CS 241 — Summer 2024 — Assignment 2 / Out of 10 marks

Assignments for CS 241
← Assignment 1	Assignment 2	Assignment 3 →
	Friday, June 7 at 5:00 pm
P1 • P2 • P3 • P4 • P5

On this assignment, you will create DFAs for certain regular languages, write a tool that determines if a DFA recognizes a string, then extend this tool to a Simplified Maximal Munch scanner.

You will write DFAs in the cs241 DFA file format, and you will use the cs241.DFA tool to test your DFAs in problems 1 and 2, and optionally in problems 3, 4, and 5.

The cs241.DFA (web version) tool reads a DFA file and for a given test input (specified in the DFA file), the DFA tool tests the input against the DFA.

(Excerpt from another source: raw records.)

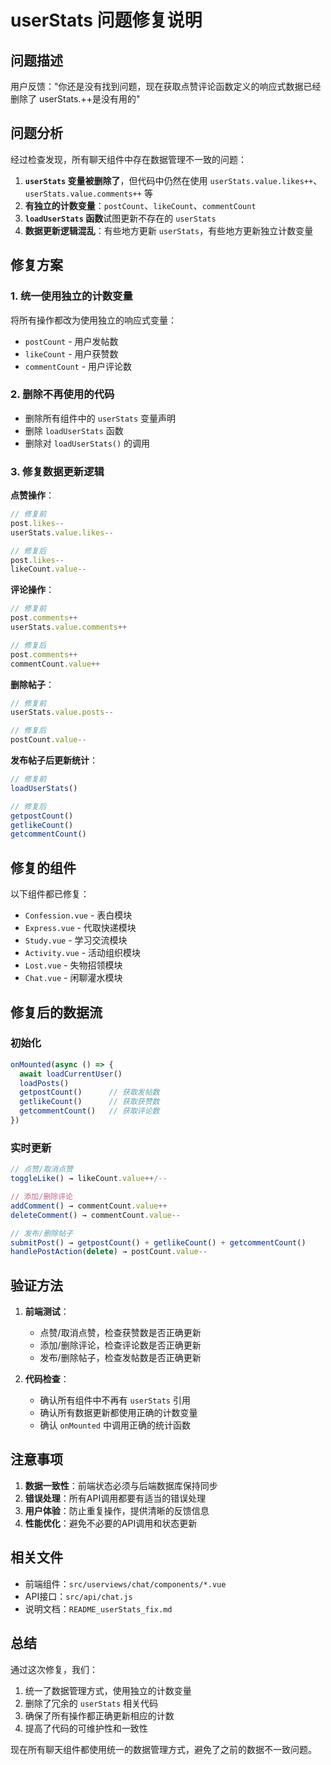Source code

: # userStats 问题修复说明

## 问题描述

用户反馈："你还是没有找到问题，现在获取点赞评论函数定义的响应式数据已经删除了 userStats.++是没有用的"

## 问题分析

经过检查发现，所有聊天组件中存在数据管理不一致的问题：

1. **`userStats` 变量被删除了**，但代码中仍然在使用 `userStats.value.likes++`、`userStats.value.comments++` 等
2. **有独立的计数变量**：`postCount`、`likeCount`、`commentCount`
3. **`loadUserStats` 函数**试图更新不存在的 `userStats`
4. **数据更新逻辑混乱**：有些地方更新 `userStats`，有些地方更新独立计数变量

## 修复方案

### 1. 统一使用独立的计数变量

将所有操作都改为使用独立的响应式变量：
- `postCount` - 用户发帖数
- `likeCount` - 用户获赞数  
- `commentCount` - 用户评论数

### 2. 删除不再使用的代码

- 删除所有组件中的 `userStats` 变量声明
- 删除 `loadUserStats` 函数
- 删除对 `loadUserStats()` 的调用

### 3. 修复数据更新逻辑

**点赞操作**：
```javascript
// 修复前
post.likes--
userStats.value.likes--

// 修复后  
post.likes--
likeCount.value--
```

**评论操作**：
```javascript
// 修复前
post.comments++
userStats.value.comments++

// 修复后
post.comments++
commentCount.value++
```

**删除帖子**：
```javascript
// 修复前
userStats.value.posts--

// 修复后
postCount.value--
```

**发布帖子后更新统计**：
```javascript
// 修复前
loadUserStats()

// 修复后
getpostCount()
getlikeCount()
getcommentCount()
```

## 修复的组件

以下组件都已修复：
- `Confession.vue` - 表白模块
- `Express.vue` - 代取快递模块  
- `Study.vue` - 学习交流模块
- `Activity.vue` - 活动组织模块
- `Lost.vue` - 失物招领模块
- `Chat.vue` - 闲聊灌水模块

## 修复后的数据流

### 初始化
```javascript
onMounted(async () => {
  await loadCurrentUser()
  loadPosts()
  getpostCount()      // 获取发帖数
  getlikeCount()      // 获取获赞数
  getcommentCount()   // 获取评论数
})
```

### 实时更新
```javascript
// 点赞/取消点赞
toggleLike() → likeCount.value++/--

// 添加/删除评论  
addComment() → commentCount.value++
deleteComment() → commentCount.value--

// 发布/删除帖子
submitPost() → getpostCount() + getlikeCount() + getcommentCount()
handlePostAction(delete) → postCount.value--
```

## 验证方法

1. **前端测试**：
   - 点赞/取消点赞，检查获赞数是否正确更新
   - 添加/删除评论，检查评论数是否正确更新
   - 发布/删除帖子，检查发帖数是否正确更新

2. **代码检查**：
   - 确认所有组件中不再有 `userStats` 引用
   - 确认所有数据更新都使用正确的计数变量
   - 确认 `onMounted` 中调用正确的统计函数

## 注意事项

1. **数据一致性**：前端状态必须与后端数据库保持同步
2. **错误处理**：所有API调用都要有适当的错误处理
3. **用户体验**：防止重复操作，提供清晰的反馈信息
4. **性能优化**：避免不必要的API调用和状态更新

## 相关文件

- 前端组件：`src/userviews/chat/components/*.vue`
- API接口：`src/api/chat.js`
- 说明文档：`README_userStats_fix.md`

## 总结

通过这次修复，我们：
1. 统一了数据管理方式，使用独立的计数变量
2. 删除了冗余的 `userStats` 相关代码
3. 确保了所有操作都正确更新相应的计数
4. 提高了代码的可维护性和一致性

现在所有聊天组件都使用统一的数据管理方式，避免了之前的数据不一致问题。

You will submit your solutions to Marmoset, which will run your solution against some automated tests. Each problem specifies a required filename that you must use for your Marmoset submission.

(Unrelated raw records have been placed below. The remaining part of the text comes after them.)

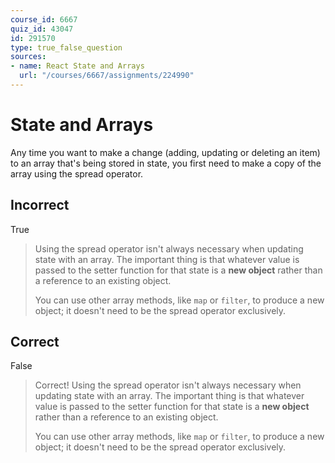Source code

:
 ```yaml
---
course_id: 6667
quiz_id: 43047
id: 291570
type: true_false_question
sources:
- name: React State and Arrays
  url: "/courses/6667/assignments/224990"
---
```


# State and Arrays

Any time you want to make a change (adding, updating or deleting an item) to an
array that's being stored in state, you first need to make a copy of the array
using the spread operator.

## Incorrect

True

> Using the spread operator isn't always necessary when updating state with an
> array. The important thing is that whatever value is passed to the setter
> function for that state is a **new object** rather than a reference to an
> existing object.
> 
> You can use other array methods, like `map` or `filter`, to produce a new
> object; it doesn't need to be the spread operator exclusively.

## Correct

False

> Correct! Using the spread operator isn't always necessary when updating state
> with an array. The important thing is that whatever value is passed to the
> setter function for that state is a **new object** rather than a reference to an
> existing object.
> 
> You can use other array methods, like `map` or `filter`, to produce a new
> object; it doesn't need to be the spread operator exclusively.
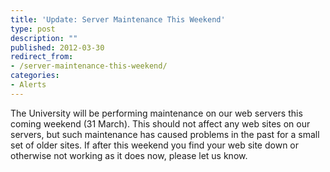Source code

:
 ```yaml
---
title: 'Update: Server Maintenance This Weekend'
type: post
description: ""
published: 2012-03-30
redirect_from: 
- /server-maintenance-this-weekend/
categories:
- Alerts
---
```

The University will be performing maintenance on our web servers this coming weekend (31 March). This should not affect any web sites on our servers, but such maintenance has caused problems in the past for a small set of older sites. If after this weekend you find your web site down or otherwise not working as it does now, please let us know.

Note: From this problem onwards for the remainder of the course, when an assignment uses the description "release+secret", what this means is that release tests are worth no marks, but each release test has a similar (but not identical) secret test which is worth marks. The goal of release+secret testing is to ensure that you test for yourself and don't overspecialize to our test cases. When marks are described just as "secret", this means that there are secret test cases which are unrelated to release tests, and you must consider the full range of testing possibilities on your own for such marks, with no feedback.

Problem 1: Alfalfa [1 mark of 10: 1 public] (filename: `alfalfa.dfa`)

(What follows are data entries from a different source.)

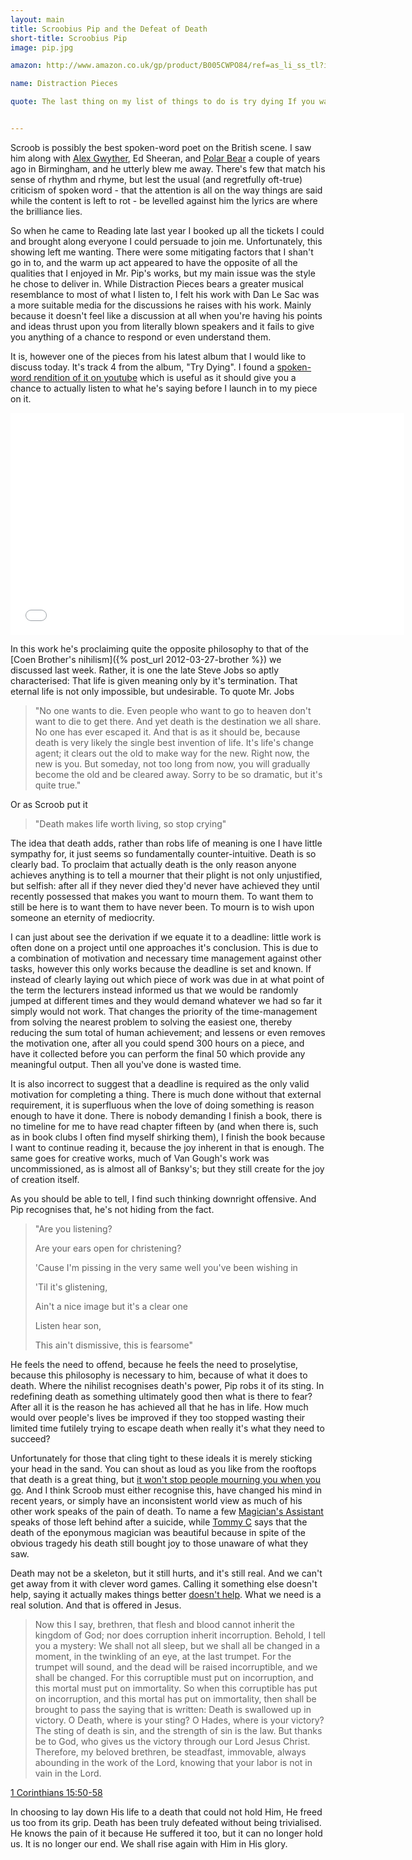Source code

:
 ```yaml
---
layout: main
title: Scroobius Pip and the Defeat of Death
short-title: Scroobius Pip
image: pip.jpg

amazon: http://www.amazon.co.uk/gp/product/B005CWPO84/ref=as_li_ss_tl?ie=UTF8&tag=theothevawil-21&linkCode=as2&camp=1634&creative=19450&creativeASIN=B005CWPO84

name: Distraction Pieces

quote: The last thing on my list of things to do is try dying If you wanna live forever then you will die trying  Inevitable like the weather, there's no use in lying Death makes life worth living, so stop crying


---
```

Scroob is possibly the best spoken-word poet on the British scene. I saw him along with [Alex Gwyther](http://www.myspace.com/thebestofthebiro), Ed Sheeran, and [Polar Bear](http://www.myspace.com/polarbearspoken) a couple of years ago in Birmingham, and he utterly blew me away. There's few that match his sense of rhythm and rhyme, but lest the usual (and regretfully oft-true) criticism of spoken word - that the attention is all on the way things are said while the content is left to rot - be levelled against him the lyrics are where the brilliance lies.

So when he came to Reading late last year I booked up all the tickets I could and brought along everyone I could persuade to join me. Unfortunately, this showing left me wanting. There were some mitigating factors that I shan't go in to, and the warm up act appeared to have the opposite of all the qualities that I enjoyed in Mr. Pip's works, but my main issue was the style he chose to deliver in. While Distraction Pieces bears a greater musical resemblance to most of what I listen to, I felt his work with Dan Le Sac was a more suitable media for the discussions he raises with his work. Mainly because it doesn't feel like a discussion at all when you're having his points and ideas thrust upon you from literally blown speakers and it fails to give you anything of a chance to respond or even understand them.

It is, however one of the pieces from his latest album that I would like to discuss today. It's track 4 from the album, "Try Dying". I found a [spoken-word rendition of it on youtube](http://www.youtube.com/watch?v=GLGq5szKzbU) which is useful as it should give you a chance to actually listen to what he's saying before I launch in to my piece on it.

<iframe width="630" height="355" src="//www.youtube.com/embed/GLGq5szKzbU?feature=player_embedded" frameborder="0" allowfullscreen="true"> </iframe>

In this work he's proclaiming quite the opposite philosophy to that of the [Coen Brother's nihilism]({% post_url 2012-03-27-brother %}) we discussed last week. Rather, it is one the late Steve Jobs so aptly characterised: That life is given meaning only by it's termination. That eternal life is not only impossible, but undesirable. To quote Mr. Jobs

>"No one wants to die. Even people who want to go to heaven don't want to die to get there. And yet death is the destination we all share. No one has ever escaped it. And that is as it should be, because death is very likely the single best invention of life. It's life's change agent; it clears out the old to make way for the new. Right now, the new is you. But someday, not too long from now, you will gradually become the old and be cleared away. Sorry to be so dramatic, but it's quite true."

Or as Scroob put it

>"Death makes life worth living, so stop crying"

The idea that death adds, rather than robs life of meaning is one I have little sympathy for, it just seems so fundamentally counter-intuitive. Death is so clearly bad. To proclaim that actually death is the only reason anyone achieves anything is to tell a mourner that their plight is not only unjustified, but selfish: after all if they never died they'd never have achieved they until recently possessed that makes you want to mourn them. To want them to still be here is to want them to have never been. To mourn is to wish upon someone an eternity of mediocrity.

I can just about see the derivation if we equate it to a deadline: little work is often done on a project until one approaches it's conclusion. This is due to a combination of motivation and necessary time management against other tasks, however this only works because the deadline is set and known. If instead of clearly laying out which piece of work was due in at what point of the term the lecturers instead informed us that we would be randomly jumped at different times and they would demand whatever we had so far it simply would not work. That changes the priority of the time-management from solving the nearest problem to solving the easiest one, thereby reducing the sum total of human achievement; and lessens or even removes the motivation one, after all you could spend 300 hours on a piece, and have it collected before you can perform the final 50 which provide any meaningful output. Then all you've done is wasted time.

It is also incorrect to suggest that a deadline is required as the only valid motivation for completing a thing. There is much done without that external requirement, it is superfluous when the love of doing something is reason enough to have it done. There is nobody demanding I finish a book, there is no timeline for me to have read chapter fifteen by (and when there is, such as in book clubs I often find myself shirking them), I finish the book because I want to continue reading it, because the joy inherent in that is enough. The same goes for creative works, much of Van Gough's work was uncommissioned, as is almost all of Banksy's; but they still create for the joy of creation itself.

As you should be able to tell, I find such thinking downright offensive. And Pip recognises that, he's not hiding from the fact.

>"Are you listening?
>
>Are your ears open for christening?
>
>'Cause I'm pissing in the very same well you've been wishing in
>
>'Til it's glistening,
>
>Ain't a nice image but it's a clear one
>
>Listen hear son,
>
>This ain't dismissive, this is fearsome"

He feels the need to offend, because he feels the need to proselytise, because this philosophy is necessary to him, because of what it does to death. Where the nihilist recognises death's power, Pip robs it of its sting. In redefining death as something ultimately good then what is there to fear? After all it is the reason he has achieved all that he has in life. How much would over people's lives be improved if they too stopped wasting their limited time futilely trying to escape death when really it's what they need to succeed?

Unfortunately for those that cling tight to these ideals it is merely sticking your head in the sand. You can shout as loud as you like from the rooftops that death is a great thing, but [it won't stop people mourning you when you go](http://www.newyorker.com/online/blogs/newsdesk/2011/10/mourning-steve-jobs-the-purpose-of-public-grief.html). And I think Scroob must either recognise this, have changed his mind in recent years, or simply have an inconsistent world view as much of his other work speaks of the pain of death. To name a few [Magician's Assistant](http://www.youtube.com/watch?v=RqRKoq-dW8c) speaks of those left behind after a suicide, while [Tommy C](http://www.youtube.com/watch?v=r8zi7vcnjVc) says that the death of the eponymous magician was beautiful because in spite of the obvious tragedy his death still bought joy to those unaware of what they saw.

Death may not be a skeleton, but it still hurts, and it's still real. And we can't get away from it with clever word games. Calling it something else doesn't help, saying it actually makes things better [doesn't help](http://www.wolframalpha.com/input/?i=steve+jobs+%7C+date+of+death). What we need is a real solution. And that is offered in Jesus.

>Now this I say, brethren, that flesh and blood cannot inherit the kingdom of God; nor does corruption inherit incorruption. Behold, I tell you a mystery: We shall not all sleep, but we shall all be changed in a moment, in the twinkling of an eye, at the last trumpet. For the trumpet will sound, and the dead will be raised incorruptible, and we shall be changed. For this corruptible must put on incorruption, and this mortal must put on immortality. So when this corruptible has put on incorruption, and this mortal has put on immortality, then shall be brought to pass the saying that is written: Death is swallowed up in victory. O Death, where is your sting? O Hades, where is your victory? The sting of death is sin, and the strength of sin is the law. But thanks be to God, who gives us the victory through our Lord Jesus Christ. Therefore, my beloved brethren, be steadfast, immovable, always abounding in the work of the Lord, knowing that your labor is not in vain in the Lord.

[1 Corinthians 15:50-58](http://www.youversion.com/bible/1cor.15.50-58nkjv)

In choosing to lay down His life to a death that could not hold Him, He freed us too from its grip. Death has been truly defeated without being trivialised. He knows the pain of it because He suffered it too, but it can no longer hold us. It is no longer our end. We shall rise again with Him in His glory.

Write a DFA with the alphabet {a, l, f} recognizing the language of strings that contain the string "alfalfa".

DFAs are specified in the course specific DFA file format we have created for the course.

Extra Practice Problems

Here are some extra optional problems if you would like more practice with DFAs. You can submit the following files to A2P1 on Marmoset, and Marmoset will check that your DFA is correct.

These problems are not worth marks. There is no bonus for completing them.

catstar.dfa: Construct a DFA with alphabet {a,c,t} recognizing the language described by the regular expression (ca(a)*t)*.
cattac.dfa: Construct a DFA with alphabet {a,c,t} recognizing strings that do not start or end with a, and for every a in the string, the letter before the a is different from the letter after the a.
endalfalfa.dfa: Construct a DFA with alphabet {a, l, f} recognizing the language of strings that end with alfalfa.

Submit all DFA files together in a zip file. If you submit only one, Marmoset will still run the tests but you will only get marks for the one you submitted.

Problem 2: -64 to 512 [1 mark of 10: 0 public / 1 release] (filename: `64-to-512.dfa`)

Write a DFA with the alphabet {-, 0, 1, 2, 3, 4, 5, 6, 7, 8, 9} that recognizes the language of integers made of numeric characters (optionally started with a negative sign), between the range -64 and 512 (inclusive), with no leading 0s, and no negative 0 (i.e. "-0")

Problem 3: DFA Recognizer [2 marks of 10: 1 public / 1 release+secret] (filename: `dfa.c(c|pp)` or `dfa.rkt`)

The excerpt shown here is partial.